Le sigue la etapa fálica, alrededor de los cuatro años, en la que el niño
comienza a desarrollar el interés por el padre del sexo opuesto y pasa por
el llamado «complejo de Edipo». Después de este período, la sexualidad
infantil entra en una etapa de latencia (desde los cinco a los doce años de
edad aproximadamente), en la que los instintos sexuales se reprimen
hasta que se reactivan por los cambios fisiológicos que se producen en el
sistema reproductivo durante la pubertad.
Con la pubertad comienza la etapa genital, en la que el individuo desarrolla
la atracción hacia el sexo opuesto y se interesa por formar una unión
amorosa con otro. Éste es el estadio más largo, pues dura desde la
adolescencia hasta la senilidad; se caracteriza por la socialización, la
planificación vocacional y las decisiones acerca del matrimonio y la
formación de una familia. Freud sugiere que, dentro de este proceso
evolutivo de nuestras capacidades eróticas, algunos conflictos son
especialmente centrales; así, el citado complejo de Edipo es un crucial
nudo de tensiones: el deseo de apropiarse del primer objeto erótico (la
madre) entra en conflicto con la figura paterna, que encarna la autoridad.
A través de estas fases se va constituyendo nuestra compleja identidad:
la honda capa del Ello se compone de impulsos y deseos, muchas veces
aún informes o que no encuentran objetos a los que orientarse; la superior
capa de los ideales e imposiciones normativas constituye el Superyó. En
medio, el fluctuante mundo del Yo, que integraría, en sus expresiones
maduras, un equilibrio tanto erótico como estético o moral y que, en las
personalidades dañadas o patológicas, naufraga entre los impulsos no
canalizados del deseo y las normas sólo represivas de la autoridad.
Paralelamente a esta evolución intrapsíquica, se va dando en el sujeto un
proceso de socialización en el que se moldean las relaciones con los
demás; para la formación de la personalidad son de suma importancia los
procesos de identificación (habitualmente, con los padres o figuras
relevantes en la infancia), que permiten al individuo incorporar las
cualidades de otros en sí mismo.
Su influencia

Ya en sus comienzos, y también en la actualidad, las doctrinas


psicoanalíticas suscitaron grandes pasiones y controversias, y contaron
con tantos defensores como detractores. Entre las críticas que se
formularon contra las tesis de Sigmund Freud, las principales fueron la
falta de objetividad de la observación y la dificultad de derivar hipótesis
específicas verificables a partir de la teoría.

A pesar del cuestionamiento a que fueron sometidas las ideas freudianas,


especialmente en los círculos médicos, su trabajo congregó a un amplio
grupo de seguidores.
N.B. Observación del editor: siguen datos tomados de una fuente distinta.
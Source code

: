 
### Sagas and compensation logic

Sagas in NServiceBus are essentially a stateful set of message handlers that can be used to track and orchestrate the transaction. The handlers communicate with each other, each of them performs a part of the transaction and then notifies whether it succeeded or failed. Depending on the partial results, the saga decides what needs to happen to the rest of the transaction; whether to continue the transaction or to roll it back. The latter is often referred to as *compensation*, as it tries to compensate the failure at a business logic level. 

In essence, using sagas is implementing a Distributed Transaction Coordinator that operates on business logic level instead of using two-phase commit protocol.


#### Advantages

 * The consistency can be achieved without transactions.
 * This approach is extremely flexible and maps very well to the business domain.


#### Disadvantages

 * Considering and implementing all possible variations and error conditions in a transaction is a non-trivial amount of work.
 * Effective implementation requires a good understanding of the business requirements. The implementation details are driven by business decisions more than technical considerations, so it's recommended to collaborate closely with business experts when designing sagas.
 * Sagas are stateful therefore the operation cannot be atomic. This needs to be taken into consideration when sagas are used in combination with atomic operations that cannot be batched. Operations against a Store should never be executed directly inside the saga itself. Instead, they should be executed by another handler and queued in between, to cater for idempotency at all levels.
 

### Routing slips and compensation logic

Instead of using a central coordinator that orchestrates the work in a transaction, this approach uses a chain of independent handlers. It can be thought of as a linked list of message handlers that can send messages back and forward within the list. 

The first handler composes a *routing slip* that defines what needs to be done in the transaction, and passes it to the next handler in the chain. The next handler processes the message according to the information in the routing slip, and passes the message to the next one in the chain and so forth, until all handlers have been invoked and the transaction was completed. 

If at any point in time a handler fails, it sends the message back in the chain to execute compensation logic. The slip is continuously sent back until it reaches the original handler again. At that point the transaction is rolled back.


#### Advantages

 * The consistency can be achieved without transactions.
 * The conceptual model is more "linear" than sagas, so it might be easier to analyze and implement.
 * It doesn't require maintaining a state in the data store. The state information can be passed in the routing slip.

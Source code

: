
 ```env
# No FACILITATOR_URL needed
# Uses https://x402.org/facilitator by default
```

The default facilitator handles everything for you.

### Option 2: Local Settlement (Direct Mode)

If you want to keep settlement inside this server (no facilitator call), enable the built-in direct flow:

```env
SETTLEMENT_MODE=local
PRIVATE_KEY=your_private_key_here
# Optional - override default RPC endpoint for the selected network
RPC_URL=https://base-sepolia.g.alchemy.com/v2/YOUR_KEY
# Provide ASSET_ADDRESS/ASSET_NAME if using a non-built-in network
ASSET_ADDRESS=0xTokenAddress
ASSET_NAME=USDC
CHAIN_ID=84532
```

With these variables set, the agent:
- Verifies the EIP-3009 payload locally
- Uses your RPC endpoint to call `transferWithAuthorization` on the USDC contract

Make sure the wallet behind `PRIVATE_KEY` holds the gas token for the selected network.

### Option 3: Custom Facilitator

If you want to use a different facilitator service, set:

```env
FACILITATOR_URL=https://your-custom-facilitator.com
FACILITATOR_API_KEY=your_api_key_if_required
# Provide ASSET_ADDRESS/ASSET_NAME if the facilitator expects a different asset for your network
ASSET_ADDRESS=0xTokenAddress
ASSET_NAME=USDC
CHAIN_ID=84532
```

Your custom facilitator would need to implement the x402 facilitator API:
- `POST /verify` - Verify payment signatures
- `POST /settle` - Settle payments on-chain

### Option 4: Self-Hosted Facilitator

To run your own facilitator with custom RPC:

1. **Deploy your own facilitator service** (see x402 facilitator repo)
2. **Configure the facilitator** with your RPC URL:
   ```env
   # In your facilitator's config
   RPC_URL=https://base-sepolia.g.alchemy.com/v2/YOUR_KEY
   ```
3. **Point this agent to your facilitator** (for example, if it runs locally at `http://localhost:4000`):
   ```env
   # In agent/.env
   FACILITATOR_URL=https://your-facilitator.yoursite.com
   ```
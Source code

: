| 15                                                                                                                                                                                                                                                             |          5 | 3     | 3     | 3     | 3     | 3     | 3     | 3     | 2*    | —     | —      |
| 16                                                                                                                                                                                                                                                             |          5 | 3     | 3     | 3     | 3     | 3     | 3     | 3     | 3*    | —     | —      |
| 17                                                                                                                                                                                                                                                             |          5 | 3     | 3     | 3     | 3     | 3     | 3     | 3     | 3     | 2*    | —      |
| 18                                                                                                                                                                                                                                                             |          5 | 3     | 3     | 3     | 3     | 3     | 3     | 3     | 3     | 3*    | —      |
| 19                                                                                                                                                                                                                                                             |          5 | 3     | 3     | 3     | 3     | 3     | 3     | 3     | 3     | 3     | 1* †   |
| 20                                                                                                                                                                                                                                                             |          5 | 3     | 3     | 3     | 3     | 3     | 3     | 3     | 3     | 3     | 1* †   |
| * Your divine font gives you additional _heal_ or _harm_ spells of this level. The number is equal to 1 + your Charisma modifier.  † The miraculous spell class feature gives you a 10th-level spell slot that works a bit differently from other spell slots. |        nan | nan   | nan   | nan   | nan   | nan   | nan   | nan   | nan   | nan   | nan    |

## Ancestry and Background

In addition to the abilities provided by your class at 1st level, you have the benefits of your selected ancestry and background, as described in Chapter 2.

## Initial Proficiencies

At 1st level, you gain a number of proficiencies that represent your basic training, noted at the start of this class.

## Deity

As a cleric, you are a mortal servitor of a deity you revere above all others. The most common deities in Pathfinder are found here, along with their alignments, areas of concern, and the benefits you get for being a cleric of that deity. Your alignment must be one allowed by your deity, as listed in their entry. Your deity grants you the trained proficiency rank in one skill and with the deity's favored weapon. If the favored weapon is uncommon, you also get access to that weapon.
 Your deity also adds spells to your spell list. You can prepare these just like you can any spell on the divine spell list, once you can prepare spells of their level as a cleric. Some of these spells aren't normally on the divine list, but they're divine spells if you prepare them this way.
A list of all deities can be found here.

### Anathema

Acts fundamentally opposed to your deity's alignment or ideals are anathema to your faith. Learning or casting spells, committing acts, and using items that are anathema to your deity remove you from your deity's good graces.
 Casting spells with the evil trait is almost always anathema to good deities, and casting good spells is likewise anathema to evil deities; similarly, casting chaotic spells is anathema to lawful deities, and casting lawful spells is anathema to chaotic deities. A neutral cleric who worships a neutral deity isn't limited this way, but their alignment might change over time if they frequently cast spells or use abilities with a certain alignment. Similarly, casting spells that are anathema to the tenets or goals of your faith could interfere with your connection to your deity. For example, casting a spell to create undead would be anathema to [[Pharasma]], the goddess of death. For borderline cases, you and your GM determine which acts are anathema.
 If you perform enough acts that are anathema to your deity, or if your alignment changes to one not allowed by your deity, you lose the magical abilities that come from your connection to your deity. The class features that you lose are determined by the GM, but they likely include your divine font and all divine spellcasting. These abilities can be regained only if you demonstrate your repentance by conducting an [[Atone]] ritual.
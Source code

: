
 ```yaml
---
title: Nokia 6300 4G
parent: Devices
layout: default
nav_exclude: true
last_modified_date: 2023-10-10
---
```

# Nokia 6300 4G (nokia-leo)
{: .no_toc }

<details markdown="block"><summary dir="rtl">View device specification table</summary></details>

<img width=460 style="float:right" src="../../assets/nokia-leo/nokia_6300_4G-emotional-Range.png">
Entre ellos se encontraban Karl Abraham, Sandor
Ferenczi, Alfred Adler, Carl Gustav Jung, Otto Rank y Ernest Jones.
Algunos de ellos, como Alfred Adler y Carl Gustav Jung, fueron alejándose de
los postulados de Freud y crearon su propia concepción psicológica. De
este modo, tras haber protagonizado una verdadera revolución en la
psicología y el pensamiento de la época, el psicoanálisis perdió su
conformación unitaria y sirvió como base para el desarrollo y proliferación
de un gran número de teorías y escuelas psicológicas; muchos de sus
conceptos, sin embargo, acabarían pasando de los ámbitos especializados
a la vida cotidiana, hasta configurar en gran medida el modo en que
entendemos y percibimos nuestra propia mente.